About this task:
Send every record back word for word.

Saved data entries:

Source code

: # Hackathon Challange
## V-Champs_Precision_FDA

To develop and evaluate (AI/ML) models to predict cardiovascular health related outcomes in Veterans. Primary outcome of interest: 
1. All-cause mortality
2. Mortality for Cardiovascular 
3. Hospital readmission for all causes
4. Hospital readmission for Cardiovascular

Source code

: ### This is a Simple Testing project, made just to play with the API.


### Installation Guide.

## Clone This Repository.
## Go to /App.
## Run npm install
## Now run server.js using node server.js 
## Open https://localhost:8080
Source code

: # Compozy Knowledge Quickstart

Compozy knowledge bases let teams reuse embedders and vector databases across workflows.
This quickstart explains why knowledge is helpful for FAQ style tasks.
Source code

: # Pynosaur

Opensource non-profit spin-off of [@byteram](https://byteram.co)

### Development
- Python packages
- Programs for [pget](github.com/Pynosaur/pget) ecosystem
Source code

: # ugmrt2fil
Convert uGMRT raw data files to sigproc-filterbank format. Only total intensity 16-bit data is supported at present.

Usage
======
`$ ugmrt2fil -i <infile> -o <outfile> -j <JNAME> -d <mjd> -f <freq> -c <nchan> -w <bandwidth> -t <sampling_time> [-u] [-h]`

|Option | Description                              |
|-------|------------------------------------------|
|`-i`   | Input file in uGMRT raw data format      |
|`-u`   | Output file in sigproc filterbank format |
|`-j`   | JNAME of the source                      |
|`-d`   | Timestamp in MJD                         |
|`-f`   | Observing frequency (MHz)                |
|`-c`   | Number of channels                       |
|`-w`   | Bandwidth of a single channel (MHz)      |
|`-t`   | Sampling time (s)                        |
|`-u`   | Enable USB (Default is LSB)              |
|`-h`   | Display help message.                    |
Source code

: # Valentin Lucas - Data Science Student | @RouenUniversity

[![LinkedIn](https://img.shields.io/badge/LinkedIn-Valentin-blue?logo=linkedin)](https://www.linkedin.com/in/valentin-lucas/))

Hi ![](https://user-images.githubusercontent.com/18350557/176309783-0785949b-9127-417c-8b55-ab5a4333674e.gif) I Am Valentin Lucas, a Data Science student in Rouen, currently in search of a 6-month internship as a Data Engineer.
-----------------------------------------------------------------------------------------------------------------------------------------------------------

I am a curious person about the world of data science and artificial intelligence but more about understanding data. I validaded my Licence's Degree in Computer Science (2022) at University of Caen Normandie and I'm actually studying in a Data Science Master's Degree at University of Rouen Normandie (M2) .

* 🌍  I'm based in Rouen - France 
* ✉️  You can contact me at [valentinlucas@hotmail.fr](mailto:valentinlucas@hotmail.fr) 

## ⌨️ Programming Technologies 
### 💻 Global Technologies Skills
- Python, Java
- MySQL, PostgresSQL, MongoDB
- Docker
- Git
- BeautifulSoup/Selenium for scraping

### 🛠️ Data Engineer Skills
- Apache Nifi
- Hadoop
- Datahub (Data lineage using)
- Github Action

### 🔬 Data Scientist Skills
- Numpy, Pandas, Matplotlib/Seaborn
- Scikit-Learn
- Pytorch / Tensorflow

Task solution:
Source code

: # Hackathon Challange
## V-Champs_Precision_FDA

To develop and evaluate (AI/ML) models to predict cardiovascular health related outcomes in Veterans. Primary outcome of interest: 
1. All-cause mortality
2. Mortality for Cardiovascular 
3. Hospital readmission for all causes
4. Hospital readmission for Cardiovascular

Source code

: ### This is a Simple Testing project, made just to play with the API.


### Installation Guide.

## Clone This Repository.
## Go to /App.
## Run npm install
## Now run server.js using node server.js 
## Open https://localhost:8080
Source code

: # Compozy Knowledge Quickstart

Compozy knowledge bases let teams reuse embedders and vector databases across workflows.
This quickstart explains why knowledge is helpful for FAQ style tasks.
Source code

: # Pynosaur

Opensource non-profit spin-off of [@byteram](https://byteram.co)

### Development
- Python packages
- Programs for [pget](github.com/Pynosaur/pget) ecosystem
Source code

: # ugmrt2fil
Convert uGMRT raw data files to sigproc-filterbank format. Only total intensity 16-bit data is supported at present.

Usage
======
`$ ugmrt2fil -i <infile> -o <outfile> -j <JNAME> -d <mjd> -f <freq> -c <nchan> -w <bandwidth> -t <sampling_time> [-u] [-h]`

|Option | Description                              |
|-------|------------------------------------------|
|`-i`   | Input file in uGMRT raw data format      |
|`-u`   | Output file in sigproc filterbank format |
|`-j`   | JNAME of the source                      |
|`-d`   | Timestamp in MJD                         |
|`-f`   | Observing frequency (MHz)                |
|`-c`   | Number of channels                       |
|`-w`   | Bandwidth of a single channel (MHz)      |
|`-t`   | Sampling time (s)                        |
|`-u`   | Enable USB (Default is LSB)              |
|`-h`   | Display help message.                    |
Source code

: # Valentin Lucas - Data Science Student | @RouenUniversity

[![LinkedIn](https://img.shields.io/badge/LinkedIn-Valentin-blue?logo=linkedin)](https://www.linkedin.com/in/valentin-lucas/))

Hi ![](https://user-images.githubusercontent.com/18350557/176309783-0785949b-9127-417c-8b55-ab5a4333674e.gif) I Am Valentin Lucas, a Data Science student in Rouen, currently in search of a 6-month internship as a Data Engineer.
-----------------------------------------------------------------------------------------------------------------------------------------------------------

I am a curious person about the world of data science and artificial intelligence but more about understanding data. I validaded my Licence's Degree in Computer Science (2022) at University of Caen Normandie and I'm actually studying in a Data Science Master's Degree at University of Rouen Normandie (M2) .

* 🌍  I'm based in Rouen - France 
* ✉️  You can contact me at [valentinlucas@hotmail.fr](mailto:valentinlucas@hotmail.fr) 

## ⌨️ Programming Technologies 
### 💻 Global Technologies Skills
- Python, Java
- MySQL, PostgresSQL, MongoDB
- Docker
- Git
- BeautifulSoup/Selenium for scraping

### 🛠️ Data Engineer Skills
- Apache Nifi
- Hadoop
- Datahub (Data lineage using)
- Github Action

### 🔬 Data Scientist Skills
- Numpy, Pandas, Matplotlib/Seaborn
- Scikit-Learn
- Pytorch / Tensorflow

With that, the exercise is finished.